Piliers de la scène Death Metal européenne, les vétérans d’Asphyx n’ont jamais retourné leurs vestes. Après plus de 30 ans de carrière, la formation hollandaise continue d’évoluer dans ce style qu’elle maîtrise sur le bout des doigts : ce Death Metal à tendance « Doom », esthétique une nouvelle fois mise à l’honneur sur Necroceros, son nouvel album ! À l’occasion de sa sortie, nous nous sommes entretenus avec Martin van Drunen, son chanteur.

Propos de Martin van Drunen (chant) recueillis par Axl Meu


Un nouvel album pour Asphyx ! C’est Necroceros, et il arrive cinq années après Incoming Death. Qu’aviez-vous fait pendant tout ce temps ? 
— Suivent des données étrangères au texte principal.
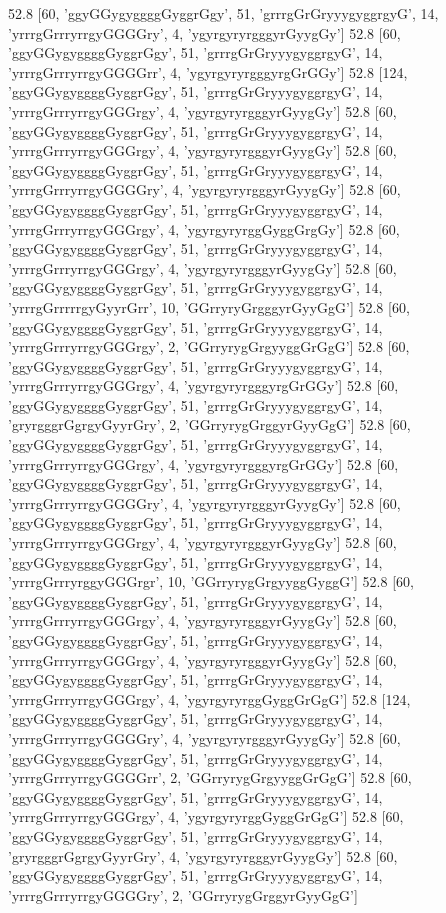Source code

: 52.8 [60, 'ggyGGygyggggGyggrGgy', 51, 'grrrgGrGryyygyggrgyG', 14, 'yrrrgGrrryrrgyGGGGry', 4, 'ygyrgyryrgggyrGyygGy']
52.8 [60, 'ggyGGygyggggGyggrGgy', 51, 'grrrgGrGryyygyggrgyG', 14, 'yrrrgGrrryrrgyGGGGrr', 4, 'ygyrgyryrgggyrgGrGGy']
52.8 [124, 'ggyGGygyggggGyggrGgy', 51, 'grrrgGrGryyygyggrgyG', 14, 'yrrrgGrrryrrgyGGGrgy', 4, 'ygyrgyryrgggyrGyygGy']
52.8 [60, 'ggyGGygyggggGyggrGgy', 51, 'grrrgGrGryyygyggrgyG', 14, 'yrrrgGrrryrrgyGGGrgy', 4, 'ygyrgyryrgggyrGyygGy']
52.8 [60, 'ggyGGygyggggGyggrGgy', 51, 'grrrgGrGryyygyggrgyG', 14, 'yrrrgGrrryrrgyGGGGry', 4, 'ygyrgyryrgggyrGyygGy']
52.8 [60, 'ggyGGygyggggGyggrGgy', 51, 'grrrgGrGryyygyggrgyG', 14, 'yrrrgGrrryrrgyGGGrgy', 4, 'ygyrgyryrggGyggGrgGy']
52.8 [60, 'ggyGGygyggggGyggrGgy', 51, 'grrrgGrGryyygyggrgyG', 14, 'yrrrgGrrryrrgyGGGrgy', 4, 'ygyrgyryrgggyrGyygGy']
52.8 [60, 'ggyGGygyggggGyggrGgy', 51, 'grrrgGrGryyygyggrgyG', 14, 'yrrrgGrrrrrgyGyyrGrr', 10, 'GGrryryGrgggyrGyyGgG']
52.8 [60, 'ggyGGygyggggGyggrGgy', 51, 'grrrgGrGryyygyggrgyG', 14, 'yrrrgGrrryrrgyGGGrgy', 2, 'GGrryrygGrgyyggGrGgG']
52.8 [60, 'ggyGGygyggggGyggrGgy', 51, 'grrrgGrGryyygyggrgyG', 14, 'yrrrgGrrryrrgyGGGrgy', 4, 'ygyrgyryrgggyrgGrGGy']
52.8 [60, 'ggyGGygyggggGyggrGgy', 51, 'grrrgGrGryyygyggrgyG', 14, 'gryrgggrGgrgyGyyrGry', 2, 'GGrryrygGrggyrGyyGgG']
52.8 [60, 'ggyGGygyggggGyggrGgy', 51, 'grrrgGrGryyygyggrgyG', 14, 'yrrrgGrrryrrgyGGGrgy', 4, 'ygyrgyryrgggyrgGrGGy']
52.8 [60, 'ggyGGygyggggGyggrGgy', 51, 'grrrgGrGryyygyggrgyG', 14, 'yrrrgGrrryrrgyGGGGry', 4, 'ygyrgyryrgggyrGyygGy']
52.8 [60, 'ggyGGygyggggGyggrGgy', 51, 'grrrgGrGryyygyggrgyG', 14, 'yrrrgGrrryrrgyGGGrgy', 4, 'ygyrgyryrgggyrGyygGy']
52.8 [60, 'ggyGGygyggggGyggrGgy', 51, 'grrrgGrGryyygyggrgyG', 14, 'yrrrgGrrryrggyGGGrgr', 10, 'GGrryrygGrgyyggGyggG']
52.8 [60, 'ggyGGygyggggGyggrGgy', 51, 'grrrgGrGryyygyggrgyG', 14, 'yrrrgGrrryrrgyGGGrgy', 4, 'ygyrgyryrgggyrGyygGy']
52.8 [60, 'ggyGGygyggggGyggrGgy', 51, 'grrrgGrGryyygyggrgyG', 14, 'yrrrgGrrryrrgyGGGrgy', 4, 'ygyrgyryrgggyrGyygGy']
52.8 [60, 'ggyGGygyggggGyggrGgy', 51, 'grrrgGrGryyygyggrgyG', 14, 'yrrrgGrrryrrgyGGGrgy', 4, 'ygyrgyryrggGyggGrGgG']
52.8 [124, 'ggyGGygyggggGyggrGgy', 51, 'grrrgGrGryyygyggrgyG', 14, 'yrrrgGrrryrrgyGGGGry', 4, 'ygyrgyryrgggyrGyygGy']
52.8 [60, 'ggyGGygyggggGyggrGgy', 51, 'grrrgGrGryyygyggrgyG', 14, 'yrrrgGrrryrrgyGGGGrr', 2, 'GGrryrygGrgyyggGrGgG']
52.8 [60, 'ggyGGygyggggGyggrGgy', 51, 'grrrgGrGryyygyggrgyG', 14, 'yrrrgGrrryrrgyGGGrgy', 4, 'ygyrgyryrggGyggGrGgG']
52.8 [60, 'ggyGGygyggggGyggrGgy', 51, 'grrrgGrGryyygyggrgyG', 14, 'gryrgggrGgrgyGyyrGry', 4, 'ygyrgyryrgggyrGyygGy']
52.8 [60, 'ggyGGygyggggGyggrGgy', 51, 'grrrgGrGryyygyggrgyG', 14, 'yrrrgGrrryrrgyGGGGry', 2, 'GGrryrygGrggyrGyyGgG']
Nous avons donné beaucoup de concerts pour promouvoir Incoming Death. C’était amusant à voir, car plus nous donnions de concerts, plus on nous réclamait. Et au fil des années, nous avions commencé à accumuler tout un tas d’idées et de la matière pour l’album à venir. Puis la pandémie est arrivée avec son lot d’inconvénients, mais dans le fond, je dois dire que ça nous a permis de prendre le temps qu’il fallait pour travailler sur l’opus. L’inverse, l’album ne serait pas encore prêt ! 

Ce nouvel album, Necroceros, comporte dix morceaux. Néanmoins, j’imagine que vous en avez composé bien plus que ça ! Comment avez-vous sélectionné ces morceaux de sorte à créer un ensemble organique, correspondant à ce qu’Asphyx a toujours été ? 

En fait, je ne dirais pas qu’on a composé plus de « nouveaux morceaux ». Nous procédons tout simplement par « banques d’idées ». Donc, pour cet album, et comme pour tous les autres, nous avons utilisé certaines idées que nous n’avions pas utilisées par le passé. On avait tous ces riffs, puis, nous avons évalué leur potentiel pour savoir si ça collait avec le reste ou pas. Pour les riffs qui n’étaient pas encore assez forts, nous les avons mis de côté… Qui sait ? Peut-être les utiliserions-nous à l’avenir ? En fait, le plus difficile dans l’histoire, c’est de trouver des riffs qui fonctionnent bien ensemble, qui peuvent construire une chanson efficace et qui soient capables de garder une cohésion d’ensemble en termes d’atmosphère. 

Qu’en est-il des thématiques abordées sur ce nouvel opus ? La situation actuelle a-t-elle affecté l’écriture des paroles ? Sont-elles plus sombres qu’à l’accoutumée ? 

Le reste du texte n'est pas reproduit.